Di Marika Demaria il . Lombardia

L’udienza di venerdì  20 del processo Lea Garofalo si è chiusa con un ampio dibattito circa l’acquisizione di materiale giornalistico prodotto dall’avvocato Maria Rosa Sala, difensore di parte civile del Comune di Milano. L’avvocato ha chiesto alla Corte, in base all’articolo 234 del codice penale, di acquisire una video inchiesta realizzata dal «Corriere.it» inerente alla presenza della ‘ndrangheta a Milano. Nello specifico, il materiale (supportato da una rassegna stampa cartacea) evidenziava gli affari della famiglia Cosco in via Montello 6, a Milano.
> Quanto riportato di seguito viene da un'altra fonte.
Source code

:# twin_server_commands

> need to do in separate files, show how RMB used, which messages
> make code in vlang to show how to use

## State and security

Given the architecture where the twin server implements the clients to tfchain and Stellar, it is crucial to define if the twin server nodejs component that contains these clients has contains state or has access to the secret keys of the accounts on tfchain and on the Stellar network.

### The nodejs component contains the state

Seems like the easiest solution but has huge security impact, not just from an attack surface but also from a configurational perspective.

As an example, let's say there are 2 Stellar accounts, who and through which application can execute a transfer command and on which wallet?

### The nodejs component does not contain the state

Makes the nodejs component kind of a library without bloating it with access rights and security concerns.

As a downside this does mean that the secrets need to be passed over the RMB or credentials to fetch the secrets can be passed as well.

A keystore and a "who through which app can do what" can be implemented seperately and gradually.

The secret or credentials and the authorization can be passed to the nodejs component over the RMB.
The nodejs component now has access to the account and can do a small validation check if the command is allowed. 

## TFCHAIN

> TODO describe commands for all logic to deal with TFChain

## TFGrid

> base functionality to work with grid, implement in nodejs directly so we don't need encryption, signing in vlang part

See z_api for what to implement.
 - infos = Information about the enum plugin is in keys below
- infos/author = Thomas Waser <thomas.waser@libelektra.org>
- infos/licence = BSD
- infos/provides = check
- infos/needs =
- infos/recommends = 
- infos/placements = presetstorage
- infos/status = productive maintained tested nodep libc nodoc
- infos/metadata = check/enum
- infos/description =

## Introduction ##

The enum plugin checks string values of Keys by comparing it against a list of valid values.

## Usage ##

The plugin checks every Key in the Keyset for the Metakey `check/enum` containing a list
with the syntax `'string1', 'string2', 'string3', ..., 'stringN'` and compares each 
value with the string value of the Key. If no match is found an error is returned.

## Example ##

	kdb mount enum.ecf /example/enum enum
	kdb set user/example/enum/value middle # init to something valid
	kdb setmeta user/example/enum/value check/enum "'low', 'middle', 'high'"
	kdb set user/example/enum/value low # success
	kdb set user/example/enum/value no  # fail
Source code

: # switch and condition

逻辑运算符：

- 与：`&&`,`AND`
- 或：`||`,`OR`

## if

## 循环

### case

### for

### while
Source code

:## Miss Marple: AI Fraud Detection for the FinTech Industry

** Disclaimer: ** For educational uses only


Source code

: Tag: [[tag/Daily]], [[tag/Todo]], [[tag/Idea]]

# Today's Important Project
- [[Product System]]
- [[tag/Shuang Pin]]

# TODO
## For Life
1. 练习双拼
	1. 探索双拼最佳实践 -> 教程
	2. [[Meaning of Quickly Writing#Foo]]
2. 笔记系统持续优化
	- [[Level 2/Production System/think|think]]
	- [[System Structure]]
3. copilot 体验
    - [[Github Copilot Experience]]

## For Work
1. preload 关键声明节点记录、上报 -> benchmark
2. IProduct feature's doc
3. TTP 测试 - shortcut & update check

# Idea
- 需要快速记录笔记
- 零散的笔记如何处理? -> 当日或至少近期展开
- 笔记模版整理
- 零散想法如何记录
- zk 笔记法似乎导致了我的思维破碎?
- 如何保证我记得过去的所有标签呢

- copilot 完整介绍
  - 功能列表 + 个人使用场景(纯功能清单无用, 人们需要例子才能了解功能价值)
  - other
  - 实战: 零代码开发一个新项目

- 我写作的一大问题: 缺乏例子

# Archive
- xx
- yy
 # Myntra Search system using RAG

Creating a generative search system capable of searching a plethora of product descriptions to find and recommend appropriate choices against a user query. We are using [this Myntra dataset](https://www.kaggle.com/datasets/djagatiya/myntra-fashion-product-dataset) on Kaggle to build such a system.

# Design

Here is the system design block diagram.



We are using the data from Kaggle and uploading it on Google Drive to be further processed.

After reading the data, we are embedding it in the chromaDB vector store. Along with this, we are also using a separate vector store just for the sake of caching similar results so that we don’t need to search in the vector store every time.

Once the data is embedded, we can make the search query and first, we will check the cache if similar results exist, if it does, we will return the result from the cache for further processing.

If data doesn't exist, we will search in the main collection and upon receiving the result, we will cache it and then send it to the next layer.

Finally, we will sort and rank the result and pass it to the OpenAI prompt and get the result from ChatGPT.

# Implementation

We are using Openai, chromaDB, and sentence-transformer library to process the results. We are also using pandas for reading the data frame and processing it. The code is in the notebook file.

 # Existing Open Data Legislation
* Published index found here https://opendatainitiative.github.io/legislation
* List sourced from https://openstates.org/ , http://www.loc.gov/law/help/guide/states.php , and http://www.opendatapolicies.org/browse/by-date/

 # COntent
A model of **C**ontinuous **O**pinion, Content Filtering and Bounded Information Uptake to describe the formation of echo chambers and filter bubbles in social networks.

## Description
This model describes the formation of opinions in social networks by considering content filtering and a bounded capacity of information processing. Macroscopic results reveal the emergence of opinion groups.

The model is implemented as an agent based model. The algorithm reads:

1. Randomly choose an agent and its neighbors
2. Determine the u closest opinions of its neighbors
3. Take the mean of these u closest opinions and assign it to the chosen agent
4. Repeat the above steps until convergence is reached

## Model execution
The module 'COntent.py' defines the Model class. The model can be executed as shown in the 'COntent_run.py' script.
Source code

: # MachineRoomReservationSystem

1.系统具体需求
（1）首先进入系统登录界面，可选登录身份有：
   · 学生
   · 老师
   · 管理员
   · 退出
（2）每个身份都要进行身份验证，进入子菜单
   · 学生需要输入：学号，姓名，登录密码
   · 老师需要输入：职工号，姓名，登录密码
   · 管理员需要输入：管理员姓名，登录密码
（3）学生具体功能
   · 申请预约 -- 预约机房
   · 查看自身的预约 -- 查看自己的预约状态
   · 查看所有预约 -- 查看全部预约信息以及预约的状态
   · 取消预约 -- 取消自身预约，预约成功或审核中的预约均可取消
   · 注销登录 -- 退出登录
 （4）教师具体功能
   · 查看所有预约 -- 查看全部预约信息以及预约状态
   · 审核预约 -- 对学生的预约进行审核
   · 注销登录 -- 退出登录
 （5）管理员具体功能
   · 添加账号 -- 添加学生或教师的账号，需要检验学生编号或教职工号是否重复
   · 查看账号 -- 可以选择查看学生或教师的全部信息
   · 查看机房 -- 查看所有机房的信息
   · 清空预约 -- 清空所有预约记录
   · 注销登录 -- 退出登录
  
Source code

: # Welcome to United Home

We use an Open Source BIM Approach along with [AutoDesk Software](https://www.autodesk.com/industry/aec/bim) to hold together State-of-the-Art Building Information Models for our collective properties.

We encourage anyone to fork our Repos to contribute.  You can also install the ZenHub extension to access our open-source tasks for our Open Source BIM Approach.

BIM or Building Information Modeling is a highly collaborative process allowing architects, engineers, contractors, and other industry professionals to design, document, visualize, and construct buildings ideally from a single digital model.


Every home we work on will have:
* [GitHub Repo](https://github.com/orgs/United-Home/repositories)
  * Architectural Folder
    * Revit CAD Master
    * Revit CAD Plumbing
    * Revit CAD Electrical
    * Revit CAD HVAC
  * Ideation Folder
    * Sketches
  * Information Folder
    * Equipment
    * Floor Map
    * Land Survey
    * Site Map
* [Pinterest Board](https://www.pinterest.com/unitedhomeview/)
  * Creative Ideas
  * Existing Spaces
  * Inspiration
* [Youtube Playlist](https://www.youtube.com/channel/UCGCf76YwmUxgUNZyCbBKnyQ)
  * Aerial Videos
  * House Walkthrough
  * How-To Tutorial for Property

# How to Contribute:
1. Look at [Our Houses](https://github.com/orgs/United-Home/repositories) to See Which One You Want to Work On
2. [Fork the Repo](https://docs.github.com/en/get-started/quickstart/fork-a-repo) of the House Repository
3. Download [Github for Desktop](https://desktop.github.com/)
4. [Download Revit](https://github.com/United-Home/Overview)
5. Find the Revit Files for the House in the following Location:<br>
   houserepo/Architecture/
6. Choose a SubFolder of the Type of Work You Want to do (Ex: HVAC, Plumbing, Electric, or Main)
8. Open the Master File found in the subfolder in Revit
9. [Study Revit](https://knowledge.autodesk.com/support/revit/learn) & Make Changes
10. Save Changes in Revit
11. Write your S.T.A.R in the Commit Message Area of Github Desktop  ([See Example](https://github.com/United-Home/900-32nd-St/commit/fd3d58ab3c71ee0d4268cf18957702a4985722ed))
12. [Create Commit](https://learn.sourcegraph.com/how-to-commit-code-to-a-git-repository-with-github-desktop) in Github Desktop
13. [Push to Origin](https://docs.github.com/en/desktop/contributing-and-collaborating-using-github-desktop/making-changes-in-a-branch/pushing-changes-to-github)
Le difese degli imputati si sono opposte compatte alla richiesta. L’avvocato Daniele Sussman Steinberg ha motivato questa presa di posizione asserendo che «la documentazione non è relativa a fatti oggettivi, ma si tratta di suggestioni, opinioni dei giornalisti che inficerebbero la serenità della Corte, chiamata a esprimersi su un caso così delicato che comunque sta avendo un’eco mediatica non indifferente a discapito degli imputati. Il materiale giornalistico non può quindi essere assunto per comprovare un danno di immagine del Comune, ai sensi dell’articolo 185».
Il pm Marcello Tatangelo ha specificato che, pur essendo perplesso all’inizio del processo circa la costituzione di parte civile del Comune milanese, intende «far notare che produzione analoga ma relativa al 2009 è stata messa agli atti senza che le difese si siano opposte. Faccio inoltre presente che diversi teste, nel corso delle udienze, hanno dichiarato di essere venuti a conoscenza della sparizione di Lea Garofalo proprio attraverso i giornali».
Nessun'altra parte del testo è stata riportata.